July was my biggest sales month this year. It also happened to be the month that I put the most intention into selling. I started cross-listing to Vinted, Mercari and Depop. I also had my first-ever Poshmark sale and started sending more personal messages.
Towards the end of the year, my intention dwindled. I started working two full-time jobs and was emotionally and mentally drained. I made the decision to step back from Poshmark and focus on my mental health. While it might have made my sales lower, I do not regret it one bit. As cliche as it is, it’s true that you can’t pour from an empty cup. Taking a break and getting a handle on my mental health was more important to me than sales. It’s as simple as that.
That’s a quick little synopsis of my year, but here are some action steps that worked for me. While it not have been my greatest selling year ever, I did learn some great strategies that I will be implementing in 2021. Here’s are my best tactics that I added to my Poshmark business in 2020.
This was a game-changer for my reselling business. In 2020, I started selling on Vinted, Mercari and Depop. While it took a little bit more time throughout my week, it paid off — literally. Once I got organized in my selling and set up all the pages, this actually didn’t take much more effort. If you already have a Poshmark page, all youneed to do is copy and paste your listings onto other websites.
If you’re looking to make more money in 2021, start cross-listing.
2. Poshmark Sales
My first-ever Poshmark sale was a crazy success. It resulted in hundreds of dollars in sales and cleared out some space for new inventory. While I don’t suggest doing sales every week, I would highly recommend holding at least a few next year.

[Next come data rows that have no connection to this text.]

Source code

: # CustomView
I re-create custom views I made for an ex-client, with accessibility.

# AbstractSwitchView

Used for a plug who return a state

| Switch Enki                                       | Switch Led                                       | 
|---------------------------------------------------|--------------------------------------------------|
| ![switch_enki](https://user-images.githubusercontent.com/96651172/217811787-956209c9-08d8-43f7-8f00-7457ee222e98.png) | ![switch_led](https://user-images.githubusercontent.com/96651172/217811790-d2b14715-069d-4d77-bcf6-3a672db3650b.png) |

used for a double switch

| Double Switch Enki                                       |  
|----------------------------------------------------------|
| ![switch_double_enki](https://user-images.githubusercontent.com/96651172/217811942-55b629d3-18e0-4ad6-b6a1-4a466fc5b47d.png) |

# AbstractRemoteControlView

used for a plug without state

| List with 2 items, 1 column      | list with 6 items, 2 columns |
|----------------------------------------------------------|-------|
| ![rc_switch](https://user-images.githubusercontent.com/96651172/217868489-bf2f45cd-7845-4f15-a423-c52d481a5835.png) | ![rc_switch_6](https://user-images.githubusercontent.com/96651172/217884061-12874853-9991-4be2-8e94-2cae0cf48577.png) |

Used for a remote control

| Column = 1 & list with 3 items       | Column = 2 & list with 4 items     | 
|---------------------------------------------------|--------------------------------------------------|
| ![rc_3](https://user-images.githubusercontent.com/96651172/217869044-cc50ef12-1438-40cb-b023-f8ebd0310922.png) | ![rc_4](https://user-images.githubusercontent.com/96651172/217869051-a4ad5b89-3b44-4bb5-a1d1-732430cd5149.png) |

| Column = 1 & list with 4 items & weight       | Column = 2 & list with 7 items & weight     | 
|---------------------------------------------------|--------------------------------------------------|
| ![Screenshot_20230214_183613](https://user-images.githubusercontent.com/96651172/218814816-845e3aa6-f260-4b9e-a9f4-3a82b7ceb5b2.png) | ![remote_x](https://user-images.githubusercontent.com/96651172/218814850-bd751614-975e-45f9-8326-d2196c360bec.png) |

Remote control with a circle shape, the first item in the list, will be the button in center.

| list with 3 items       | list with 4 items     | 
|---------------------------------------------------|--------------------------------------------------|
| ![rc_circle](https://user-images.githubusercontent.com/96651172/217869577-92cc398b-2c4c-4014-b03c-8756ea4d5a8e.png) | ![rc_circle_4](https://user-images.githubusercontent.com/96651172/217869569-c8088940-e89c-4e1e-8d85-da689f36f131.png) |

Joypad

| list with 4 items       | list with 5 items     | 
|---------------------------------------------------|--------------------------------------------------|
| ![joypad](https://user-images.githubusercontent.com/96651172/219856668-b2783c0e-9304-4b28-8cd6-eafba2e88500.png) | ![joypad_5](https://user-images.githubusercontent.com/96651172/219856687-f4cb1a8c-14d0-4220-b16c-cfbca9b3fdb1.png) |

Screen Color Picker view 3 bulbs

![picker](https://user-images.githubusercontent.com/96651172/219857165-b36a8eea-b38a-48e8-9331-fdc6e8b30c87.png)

If you’re interested in holding your first sale or making your sale a little more successful, check out this post. It’s all about marketing your Poshmark sale. Because you can’t just expect people to magically know that you’re having a sale. While holding a successful sale does take some extra work, I promise it will pay off for you.
3. Sending Personal Messages
It’s no secret that communication is key when it comes to Poshmark. The more you interact, the more sales you will see. Sending personal messages to each and every person who liked something on my page was a game-changer. I’m not talking about offers to likers. I’m talking a personal bundle and message to every single liker.
I know, I know. It seems like a lot. But in all actuality, it really didn’t take that much more effort on my part. Once I had a system in place it was super easy. The majority of my sales come from personal messages to likers. It’s th one tactic that I will never stop using.
4. Setting Up Phone Shortcuts
Any way that you can save time in your Poshmark business is worth it. Trust me. This year I set up shortcuts in my phone so that I could more easily send messages to likers. This saved me SO much time and took about five minutes to set up. I have a message set up to send to likers and a message set for when I have a sale. It makes my life so much easier and makes sure that everyone is getting a well-thoughtout message each time.
5. Staying Organized with Spreadsheets
While all of the other strategies on this list made for better sales, I wouldn’t have any idea if they were working if I wasn’t organized. Keeping stats in my business is the single most important thing that I do. It shows me what’s working, what’s not and allows me to reflect each week, month and year. If you not doing this year, I highly suggest making yourself a Google Doc.
It was a hell of a year, as my Poshmark sales reflection shows. There were ups and there were downs, but being able to look back at them both and grow is what makes a successful seller. I can’t wait to see how my business grows in 2021, and I’m just as excited to see yours grow too!